### About this exercise:
Check every line of the data below for the string "more", and copy the ones that hold it.

Material to process section start

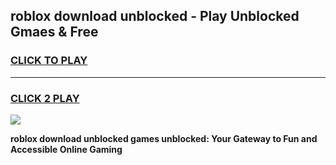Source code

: 
## roblox download unblocked - Play Unblocked Gmaes & Free
<h3>
<a href="https://news.freeplayer.one?title=roblox_download_unblocked&ref=16F">CLICK TO PLAY</a></h3>
<hr>

<h3>
<a href="https://news.freeplayer.one?title=roblox_download_unblocked&ref=16F">CLICK 2 PLAY</a>
  
</h3>

<a href="https://news.freeplayer.one?title=roblox_download_unblocked&ref=16F/"><img src="https://clearcache.store/games.png"></a>


**roblox download unblocked games unblocked: Your Gateway to Fun and Accessible Online Gaming**
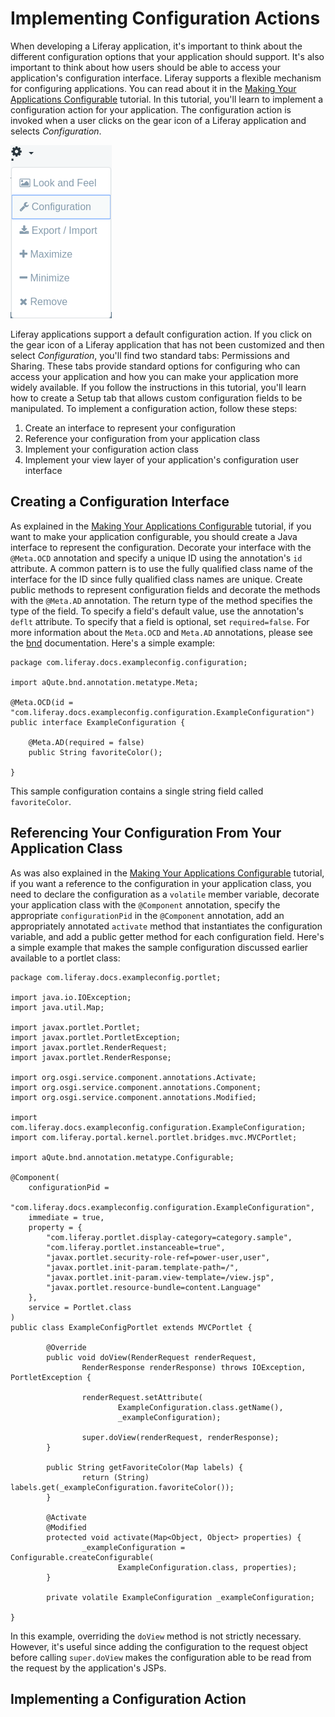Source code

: # Implementing Configuration Actions

When developing a Liferay application, it's important to think about the
different configuration options that your application should support. It's also
important to think about how users should be able to access your application's
configuration interface. Liferay supports a flexible mechanism for configuring
applications. You can read about it in the
[Making Your Applications Configurable]() tutorial. In this tutorial, you'll
learn to implement a configuration action for your application. The
configuration action is invoked when a user clicks on the gear icon of a Liferay
application and selects *Configuration*.

![When a user clicks on a Liferay application's gear icon and selects *Configuration*, the application's configuration action is invoked.](../../images/gear-configuration.png)

Liferay applications support a default configuration action. If you click on the
gear icon of a Liferay application that has not been customized and then select
*Configuration*, you'll find two standard tabs: Permissions and Sharing. These
tabs provide standard options for configuring who can access your application
and how you can make your application more widely available. If you follow the
instructions in this tutorial, you'll learn how to create a Setup tab that
allows custom configuration fields to be manipulated. To implement a
configuration action, follow these steps:

1. Create an interface to represent your configuration
2. Reference your configuration from your application class
3. Implement your configuration action class
4. Implement your view layer of your application's configuration user interface

## Creating a Configuration Interface

As explained in the [Making Your Applications Configurable]() tutorial, if you
want to make your application configurable, you should create a Java interface
to represent the configuration. Decorate your interface with the `@Meta.OCD`
annotation and specify a unique ID using the annotation's `id` attribute. A
common pattern is to use the fully qualified class name of the interface for the
ID since fully qualified class names are unique. Create public methods to
represent configuration fields and decorate the methods with the `@Meta.AD`
annotation. The return type of the method specifies the type of the field. To
specify a field's default value, use the annotation's `deflt` attribute. To
specify that a field is optional, set `required=false`. For more information
about the `Meta.OCD` and `Meta.AD` annotations, please see the
[bnd](http://www.aqute.biz/Bnd/MetaType) documentation. Here's a simple example:

    package com.liferay.docs.exampleconfig.configuration;

    import aQute.bnd.annotation.metatype.Meta;

    @Meta.OCD(id = "com.liferay.docs.exampleconfig.configuration.ExampleConfiguration")
    public interface ExampleConfiguration {

        @Meta.AD(required = false)
        public String favoriteColor();

    }

This sample configuration contains a single string field called `favoriteColor`.

## Referencing Your Configuration From Your Application Class

As was also explained in the [Making Your Applications Configurable]() tutorial,
if you want a reference to the configuration in your application class, you need
to declare the configuration as a `volatile` member variable, decorate your
application class with the `@Component` annotation, specify the appropriate
`configurationPid` in the `@Component` annotation, add an appropriately
annotated `activate` method that instantiates the configuration variable, and
add a public getter method for each configuration field. Here's a simple
example that makes the sample configuration discussed earlier available to a
portlet class:

    package com.liferay.docs.exampleconfig.portlet;

    import java.io.IOException;
    import java.util.Map;

    import javax.portlet.Portlet;
    import javax.portlet.PortletException;
    import javax.portlet.RenderRequest;
    import javax.portlet.RenderResponse;

    import org.osgi.service.component.annotations.Activate;
    import org.osgi.service.component.annotations.Component;
    import org.osgi.service.component.annotations.Modified;

    import com.liferay.docs.exampleconfig.configuration.ExampleConfiguration;
    import com.liferay.portal.kernel.portlet.bridges.mvc.MVCPortlet;

    import aQute.bnd.annotation.metatype.Configurable;

    @Component(
        configurationPid =
        "com.liferay.docs.exampleconfig.configuration.ExampleConfiguration",
        immediate = true,
        property = {
            "com.liferay.portlet.display-category=category.sample",
            "com.liferay.portlet.instanceable=true",
            "javax.portlet.security-role-ref=power-user,user",
            "javax.portlet.init-param.template-path=/",
            "javax.portlet.init-param.view-template=/view.jsp",
            "javax.portlet.resource-bundle=content.Language"
        },
        service = Portlet.class
    )
    public class ExampleConfigPortlet extends MVCPortlet {
            
            @Override
            public void doView(RenderRequest renderRequest,
                    RenderResponse renderResponse) throws IOException, PortletException {

                    renderRequest.setAttribute(
                            ExampleConfiguration.class.getName(),
                            _exampleConfiguration);

                    super.doView(renderRequest, renderResponse);
            }
            
            public String getFavoriteColor(Map labels) {
                    return (String) labels.get(_exampleConfiguration.favoriteColor());
            }

            @Activate
            @Modified
            protected void activate(Map<Object, Object> properties) {
                    _exampleConfiguration = Configurable.createConfigurable(
                            ExampleConfiguration.class, properties);
            }

            private volatile ExampleConfiguration _exampleConfiguration;

    }

In this example, overriding the `doView` method is not strictly necessary.
However, it's useful since adding the configuration to the request object before
calling `super.doView` makes the configuration able to be read from the request
by the application's JSPs.

## Implementing a Configuration Action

Material to process section end

### Solution below:
and how you can make your application more widely available. If you follow the
specify that a field is optional, set `required=false`. For more information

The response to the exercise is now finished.